FjoergynZunächst mal möchte ich dir sagen, dass ihr mit eurem neuen Album „Sade Et Masoch“ ein vielschichtiges tiefgehendes, komplexes und facettenreiches Werk veröffentlicht habt. Lass uns jedoch erst mal einen kleinen Rückblick in die Bandvergangenheit werfen. Wann genau habt ihr beschlossen, FJOERGYN zu gründen und was geschah bisher in eurer Bandgeschichte? Und kannst du kurz etwas zu den bisherigen Veröffentlichungen sagen?

Auf wann sich eine genaue Gründung datieren lässt, kann ich Dir nicht sagen, da die Idee bereits länger in meinem Kopf reifte. Das Jahr 2003 würde jedoch am ehesten zutreffen, da ich zu jener Zeit dem Großteil der Kompositionen nachgegangen bin. Das eigentlich als Soloprojekt geplante Agieren nahm jedoch mit dem Hinzukommen von „Andreas T.“ eine schnelle Wendung. Er half mir während der Aufnahmen am Bass und erschloss mit mir die überdimensionierten Soundlandschaften des damaligen Debuts „Ernte im Herbst“. Als ich ca. ein Jahr nach der Veröffentlichung unseres Debuts Martin L. traf, fand sich ein sehr fähiger Schlagzeuger und vor allem Freund, der unsere musikalischen wie auch ideellen Ansichten vertrat, wodurch es feststand ihn für unsere Art Musik zu gewinnen. Martin ist seitdem ein festes Bandmitglied und arbeitete sich perfekt in den Entwicklungsprozess der Lieder ein. Ich freue mich einen derartig talentierten Musiker an meiner Seite zu haben. Leider ist Andreas T. noch während der Aufnahmen zu „SADE ET MASOCH“ ausgestiegen, wodurch ich den Bass auf unserem aktuellen Album eingespielt habe. Mittlerweile proben wir mit zwei neuen Musiker, die die Bühnenpräsenz FJOERGYNs untermauern sollen.

Was bedeutet eigentlich der Bandname FJOERGYN? Wofür steht er? Und was bedeutet der Titel des neuen Albums „Sade Et Masoch“?

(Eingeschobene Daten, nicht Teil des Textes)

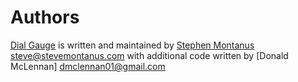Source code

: Authors
=======

[Dial Gauge][home] is written and maintained by [Stephen Montanus](http://www.stevemontanus.com) <steve@stevemontanus.com> with additional code written by 
[Donald McLennan] <dmclennan01@gmail.com>

[home]: README.md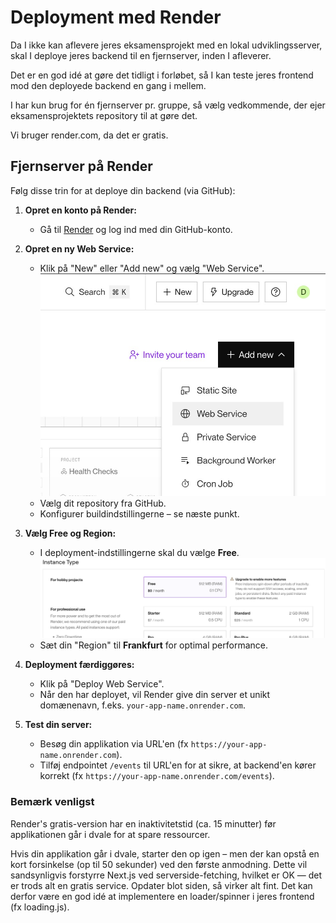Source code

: # Deployment med Render

Da I ikke kan aflevere jeres eksamensprojekt med en lokal udviklingsserver, skal I deploye jeres backend til en fjernserver, inden I afleverer.

Det er en god idé at gøre det tidligt i forløbet, så I kan teste jeres frontend mod den deployede backend en gang i mellem.

I har kun brug for én fjernserver pr. gruppe, så vælg vedkommende, der ejer eksamensprojektets repository til at gøre det.

Vi bruger render.com, da det er gratis.

## Fjernserver på Render

Følg disse trin for at deploye din backend (via GitHub):

1. **Opret en konto på Render:**

   - Gå til [Render](https://render.com) og log ind med din GitHub-konto.

2. **Opret en ny Web Service:**

   - Klik på "New" eller "Add new" og vælg "Web Service".
     ![New Web Service](public/webservice.png)
   - Vælg dit repository fra GitHub.
   - Konfigurer buildindstillingerne – se næste punkt.

3. **Vælg Free og Region:**

   - I deployment-indstillingerne skal du vælge **Free**.
     ![Free tier](public/freetier.png)
   - Sæt din "Region" til **Frankfurt** for optimal performance.

4. **Deployment færdiggøres:**

   - Klik på "Deploy Web Service".
   - Når den har deployet, vil Render give din server et unikt domænenavn, f.eks. `your-app-name.onrender.com`.

5. **Test din server:**
   - Besøg din applikation via URL'en (fx `https://your-app-name.onrender.com`).
   - Tilføj endpointet `/events` til URL'en for at sikre, at backend'en kører korrekt (fx `https://your-app-name.onrender.com/events`).

### Bemærk venligst

Render's gratis-version har en inaktivitetstid (ca. 15 minutter) før applikationen går i dvale for at spare ressourcer.

Hvis din applikation går i dvale, starter den op igen – men der kan opstå en kort forsinkelse (op til 50 sekunder) ved den første anmodning. Dette vil sandsynligvis forstyrre Next.js ved serverside-fetching, hvilket er OK — det er trods alt en gratis service. Opdater blot siden, så virker alt fint.
Det kan derfor være en god idé at implementere en loader/spinner i jeres frontend (fx loading.js).
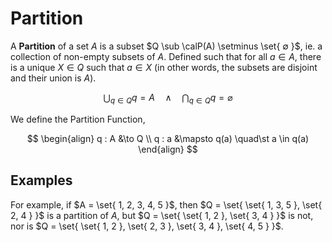 # Partition

A **Partition** of a set $A$ is a subset $Q \sub \calP(A) \setminus \set{ ∅ }$, ie. a collection of non-empty subsets of $A$. Defined such that for all $a \in A$, there is a unique $X \in Q$ such that $a \in X$ (in other words, the subsets are disjoint and their union is $A$).

$$
\bigcup_{q \in Q} q = A
\quad\land\quad
\bigcap_{q \in Q} q = \varnothing
$$

We define the Partition Function,

$$
\begin{align}
q : A &\to Q \\
q :  a &\mapsto  q(a) \quad\st a \in q(a)
\end{align}
$$

## Examples

For example, if $A = \set{ 1, 2, 3, 4, 5 }$, then $Q = \set{ \set{ 1, 3, 5 }, \set{ 2, 4 } }$ is a partition of $A$, but $Q = \set{ \set{ 1, 2 }, \set{ 3, 4 } }$ is not, nor is $Q = \set{ \set{ 1, 2 }, \set{ 2, 3 }, \set{ 3, 4 }, \set{ 4, 5 } }$.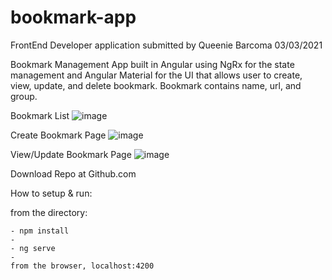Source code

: # bookmark-app

FrontEnd Developer application submitted by Queenie Barcoma 03/03/2021

Bookmark Management App built in Angular using NgRx for the state management and Angular Material for the UI that allows user to create, view, update, and delete bookmark. Bookmark contains name, url, and group.

Bookmark List
![image](https://user-images.githubusercontent.com/7346328/109701562-1f16cf00-7bce-11eb-9fbe-7cc388072c13.png)

Create Bookmark Page
![image](https://user-images.githubusercontent.com/7346328/109701647-348bf900-7bce-11eb-939c-32ed25e2bfdf.png)

View/Update Bookmark Page
![image](https://user-images.githubusercontent.com/7346328/109701767-5b4a2f80-7bce-11eb-9245-ee629d2566a5.png)

Download Repo at Github.com

How to setup & run:

from the directory:

    - npm install
    -
    - ng serve
    -
    from the browser, localhost:4200
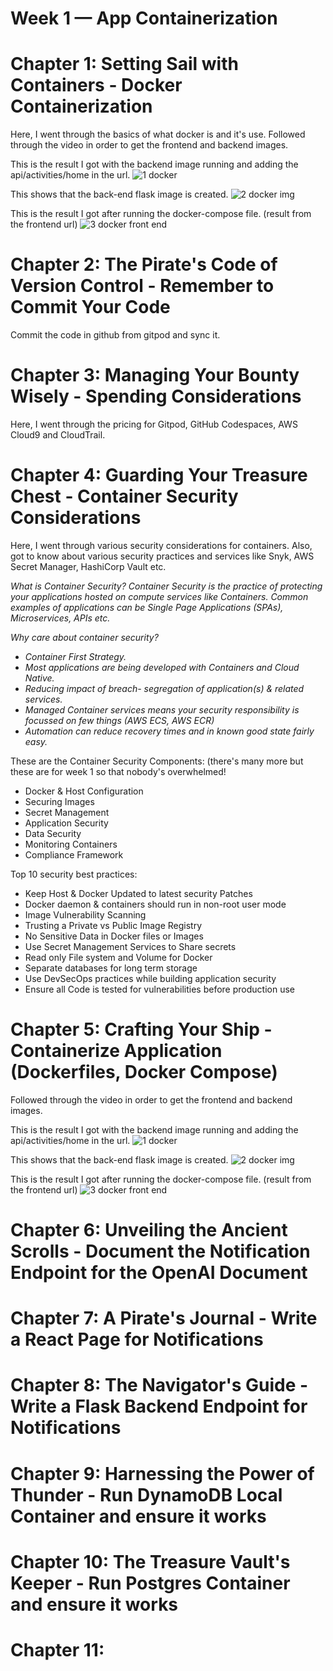 # Week 1 — App Containerization

# Chapter 1: Setting Sail with Containers - Docker Containerization
Here, I went through the basics of what docker is and it's use. Followed through the video in order to get the frontend and backend images.

This is the result I got with the backend image running and adding the api/activities/home in the url.
![1 docker](https://github.com/stygian14/aws-bootcamp-cruddur-2023/assets/69624766/04ee953c-36a7-4503-ad13-a76738ead8cb)

This shows that the back-end flask image is created.
![2 docker img](https://github.com/stygian14/aws-bootcamp-cruddur-2023/assets/69624766/183c4e21-ec47-423d-9184-36948fe8fb76)

This is the result I got after running the docker-compose file. (result from the frontend url)
![3 docker front end](https://github.com/stygian14/aws-bootcamp-cruddur-2023/assets/69624766/2f023916-a1f4-47bb-ae55-edd2338a1b8f)

# Chapter 2: The Pirate's Code of Version Control - Remember to Commit Your Code
Commit the code in github from gitpod and sync it.

# Chapter 3: Managing Your Bounty Wisely - Spending Considerations
Here, I went through the pricing for Gitpod, GitHub Codespaces, AWS Cloud9 and CloudTrail.

# Chapter 4: Guarding Your Treasure Chest - Container Security Considerations
Here, I went through various security considerations for containers. Also, got to know about various security practices and services like Snyk, AWS Secret Manager, HashiCorp Vault etc.

*What is Container Security?*
*Container Security is the practice of protecting your applications hosted on compute services like Containers. Common examples of applications can be Single Page Applications (SPAs), Microservices, APIs etc.*

*Why care about container security?*
- *Container First Strategy.*
- *Most applications are being developed with Containers and Cloud Native.*
- *Reducing impact of breach- segregation of application(s) & related services.*
- *Managed Container services means your security responsibility is focussed on few things (AWS ECS, AWS ECR)*
- *Automation can reduce recovery times and in known good state fairly easy.*

These are the Container Security Components: (there's many more but these are for week 1 so that nobody's overwhelmed!
- Docker & Host Configuration
- Securing Images
- Secret Management
- Application Security
- Data Security
- Monitoring Containers
- Compliance Framework

Top 10 security best practices:
- Keep Host & Docker Updated to latest security Patches
- Docker daemon & containers should run in non-root user mode
- Image Vulnerability Scanning
- Trusting a Private vs Public Image Registry
- No Sensitive Data in Docker files or Images
- Use Secret Management Services to Share secrets
- Read only File system and Volume for Docker
- Separate databases for long term storage
- Use DevSecOps practices while building application security
- Ensure all Code is tested for vulnerabilities before production use



# Chapter 5: Crafting Your Ship - Containerize Application (Dockerfiles, Docker Compose)

Followed through the video in order to get the frontend and backend images.

This is the result I got with the backend image running and adding the api/activities/home in the url.
![1 docker](https://github.com/stygian14/aws-bootcamp-cruddur-2023/assets/69624766/04ee953c-36a7-4503-ad13-a76738ead8cb)

This shows that the back-end flask image is created.
![2 docker img](https://github.com/stygian14/aws-bootcamp-cruddur-2023/assets/69624766/183c4e21-ec47-423d-9184-36948fe8fb76)

This is the result I got after running the docker-compose file. (result from the frontend url)
![3 docker front end](https://github.com/stygian14/aws-bootcamp-cruddur-2023/assets/69624766/2f023916-a1f4-47bb-ae55-edd2338a1b8f)


# Chapter 6: Unveiling the Ancient Scrolls - Document the Notification Endpoint for the OpenAI Document

# Chapter 7: A Pirate's Journal - Write a React Page for Notifications

# Chapter 8: The Navigator's Guide - Write a Flask Backend Endpoint for Notifications

# Chapter 9: Harnessing the Power of Thunder - Run DynamoDB Local Container and ensure it works

# Chapter 10: The Treasure Vault's Keeper - Run Postgres Container and ensure it works

# Chapter 11:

FJOERGYN ist der Inbegriff des Gedeihens. Sie verkörpert die Natur gleichermaßen wie unser gesamtes Leben. Der von uns gewählte Name ist gleich unserer Musik „viel interpretierbar“ und dennoch aus einer grundlegenden Kernaussage bestehend. FJOERGYN steht synonym für Mutter Natur und symbolisiert für mich die größte und phantasievollste Ideenlandschaft unserer Welt.
„Sade et Masoch“ verkörpert für mich das Gleichgewicht der menschlichen Evolution. Abgeleitet von Marquis de Sade und Leopold von Sacher Masoch bediene ich mich ihrer Namen, um das menschliche Schaffen in seiner deutlichsten Eigenheit zu präsentieren; von Neid und Gier zerfressen.

Was auf unsere heutige Zeit auch recht deutlich zutreffen dürfte. „Sade E Masoch“ ist meiner Ansicht nach etwas gitarrenorientierter ausgefallen als der Vorgänger „Ernte Im Herbst“. Wo siehst du die Unterschiede zu dieser Kult-Scheibe?

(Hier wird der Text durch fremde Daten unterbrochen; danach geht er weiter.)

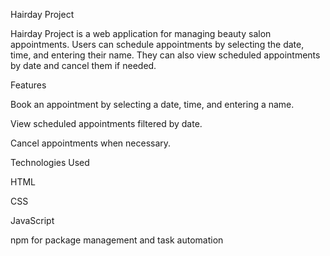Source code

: Hairday Project

Hairday Project is a web application for managing beauty salon appointments. Users can schedule appointments by selecting the date, time, and entering their name. They can also view scheduled appointments by date and cancel them if needed.

Features

Book an appointment by selecting a date, time, and entering a name.

View scheduled appointments filtered by date.

Cancel appointments when necessary.

Technologies Used

HTML

CSS

JavaScript

npm for package management and task automation

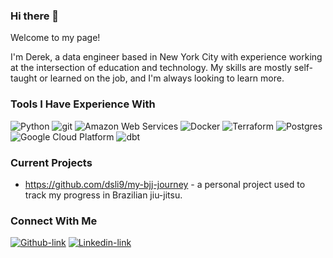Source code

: ### Hi there 👋

Welcome to my page!

I'm Derek, a data engineer based in New York City with experience working at the intersection of education and technology. My skills are mostly self-taught or learned on the job, and I'm always looking to learn more.

### Tools I Have Experience With
![Python](https://img.shields.io/badge/Python-3670A0?style=flat-square&logo=python&logoColor=ffdd54)
![git](https://img.shields.io/badge/-Git-F05032?style=flat-square&logo=git&logoColor=white)
![Amazon Web Services](https://img.shields.io/badge/-Amazon_Web_Services-FF9900?style=flat-square&logo=amazonaws)
![Docker](https://img.shields.io/badge/-Docker-46a2f1?style=flat-square&logo=docker&logoColor=white)
![Terraform](https://img.shields.io/badge/-Terraform-7B42BC?style=flat-square&logo=terraform)
![Postgres](https://img.shields.io/badge/Postgres-%23316192.svg?style=flat-square&logo=postgresql&logoColor=white)
![Google Cloud Platform](https://img.shields.io/badge/-Google_Cloud_Platform-1a73e8?style=flat-square&logo=google-cloud&logoColor=white)
![dbt](https://img.shields.io/badge/-dbt-262A38?style=flat-square&logo=dbt)


### Current Projects
- https://github.com/dsli9/my-bjj-journey - a personal project used to track my progress in Brazilian jiu-jitsu.

### Connect With Me
[![Github-link](https://img.shields.io/badge/GitHub-%2312100E.svg?&style=for-the-badge&logo=Github&logoColor=white)](https://github.com/dsli9)
[![Linkedin-link](https://img.shields.io/badge/linkedin-%230077B5.svg?&style=for-the-badge&logo=linkedin&logoColor=white)](https://www.linkedin.com/in/dereksli/)
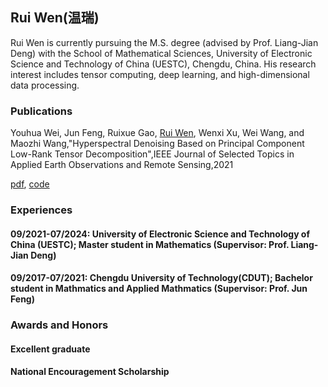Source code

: ## Rui Wen(温瑞)

Rui Wen is currently pursuing the M.S. degree (advised by Prof. Liang-Jian Deng) with the School of Mathematical Sciences, University of Electronic Science and Technology of China (UESTC), Chengdu, China. His research interest includes tensor computing, deep learning, and high-dimensional data processing.

### Publications
Youhua Wei, Jun Feng, Ruixue Gao, [Rui Wen](https://rui-wen0215.github.io/), Wenxi Xu, Wei Wang, and Maozhi Wang,"Hyperspectral Denoising Based on Principal Component Low-Rank Tensor Decomposition",IEEE Journal of Selected Topics in Applied Earth Observations and Remote Sensing,2021

[pdf](https://github.com/Rui-Wen0215/Rui-Wen0215.github.io), [code](https://github.com/Rui-Wen0215/Rui-Wen0215.github.io)

### Experiences
#### 09/2021-07/2024: University of Electronic Science and Technology of China (UESTC); Master student in Mathematics (Supervisor: Prof. Liang-Jian Deng)

#### 09/2017-07/2021: Chengdu University of Technology(CDUT); Bachelor student in Mathmatics and Applied Mathmatics (Supervisor: Prof. Jun Feng)

### Awards and Honors
#### Excellent graduate
#### National Encouragement Scholarship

Danke bzgl. „Kultscheibe“ J. Den größten Unterschied sehe ich in der inhaltlichen Orientierung. „Sade et Masoch“ versucht den einen Teil von „Ernte im Herbst“ näher zu analysieren. „Ernte Im Herbst“ stellte den Konflikt zwischen Mensch und Natur da. „Sade Et Masoch“ hingegen erklärt den ersten einzelnen Charakter dieses Konflikts. Ich habe mit den mir zur Verfügung stehenden Mitteln versucht den Menschen in seiner Art musikalisch zu definieren. Es musste härter und weniger verspielt als „Ernte Im Herbst“ ausfallen. Ich arbeitete bewusst mit Monotonie, mit kalten Klangfarben und einer dezenter eingesetzten Verspieltheit der einzelnen Instrumente. Das könnten markante Unterschiede sein, die unseren Stil, den wir eigentlichen gar nicht haben J, anders erscheinen lassen. Betrachtet man jedoch beide Alben in einem Kontext und sucht bewusst nach Parallelen, ist „Sade Et Masoch“ nicht mehr derartig weit von „Ernte Im Herbst“ entfernt.

Wie würdest du denn euren Stil definieren? Immerhin finden sich bei euch atmosphärische Zwischenspiele neben schwarzmetallischen Ausflügen in die Klassik, bisweilen dominieren die Gitarren („Katharsis“), variable Vocals bringen weitere Klangfarben ins düstere Spiel.

Ich habe keine Ahnung… Wir sind FJOERGYN… Stets im Wandel und dennoch im Ursprung gleich.

Der charismatische, bisweilen fast gehauchte, dann wieder wütend bedrohliche Gesang ist ein Markenzeichen eurer Musik. Mir gefällt das, es passt weit besser als heroische Klargesänge, die derzeit von vielen Bands gern aufgeboten werden. Ich hoffe doch stark, ihr behaltet das so bei?

Ja natürlich. Ich wusste nicht, dass es zu unseren Markenzeichen gehört aber es freut mich zu hören, welche Assoziationen mit unserer Musik geweckt werden. Die Stimme kann man genauso vielseitig einsetzen wie ein Instrument und ich mag emotionale Wechsel, wie man sie durch plötzliches Schreien und dem Auffangen in Flüsterpassagen erzeugen kann.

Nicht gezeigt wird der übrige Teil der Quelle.